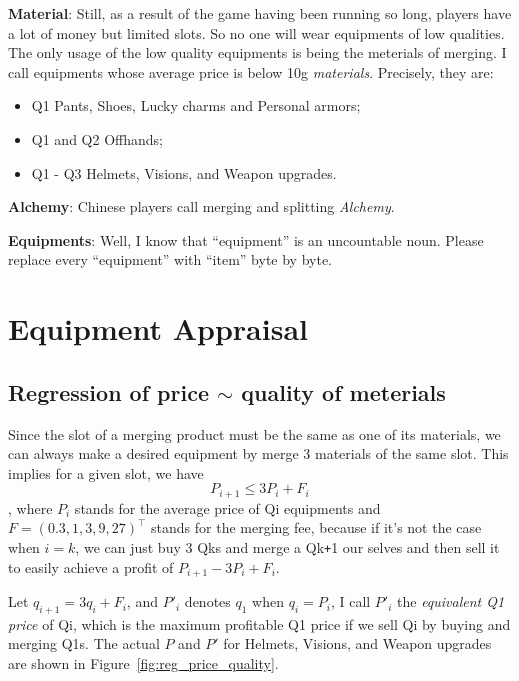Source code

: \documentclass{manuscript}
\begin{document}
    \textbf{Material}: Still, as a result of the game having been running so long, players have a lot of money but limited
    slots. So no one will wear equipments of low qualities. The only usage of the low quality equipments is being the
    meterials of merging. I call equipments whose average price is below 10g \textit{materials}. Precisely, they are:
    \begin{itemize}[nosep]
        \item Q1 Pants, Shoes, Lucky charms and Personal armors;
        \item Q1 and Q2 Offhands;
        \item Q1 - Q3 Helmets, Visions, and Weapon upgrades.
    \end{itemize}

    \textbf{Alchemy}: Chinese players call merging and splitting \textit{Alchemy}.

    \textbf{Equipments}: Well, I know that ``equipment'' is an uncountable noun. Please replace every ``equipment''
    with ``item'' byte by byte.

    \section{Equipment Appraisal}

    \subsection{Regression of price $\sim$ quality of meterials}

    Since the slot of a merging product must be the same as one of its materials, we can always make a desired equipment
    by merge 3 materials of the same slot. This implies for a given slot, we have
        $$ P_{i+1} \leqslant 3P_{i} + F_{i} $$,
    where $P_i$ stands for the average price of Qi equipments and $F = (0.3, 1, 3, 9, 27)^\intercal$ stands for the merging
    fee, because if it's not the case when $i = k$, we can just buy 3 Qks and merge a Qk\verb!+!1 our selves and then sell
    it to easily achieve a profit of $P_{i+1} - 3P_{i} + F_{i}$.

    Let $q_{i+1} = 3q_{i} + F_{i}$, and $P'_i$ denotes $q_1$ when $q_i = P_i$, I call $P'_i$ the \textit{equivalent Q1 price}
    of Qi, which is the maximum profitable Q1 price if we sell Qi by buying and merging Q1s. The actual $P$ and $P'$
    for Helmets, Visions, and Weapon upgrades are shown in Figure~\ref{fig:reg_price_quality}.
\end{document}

→ WORK INSTRUCTIONS
Go through the records above and copy each line where "materials" is found.

→ OUTPUT FOR THIS TASK
    meterials of merging. I call equipments whose average price is below 10g \textit{materials}. Precisely, they are:
    Since the slot of a merging product must be the same as one of its materials, we can always make a desired equipment
    by merge 3 materials of the same slot. This implies for a given slot, we have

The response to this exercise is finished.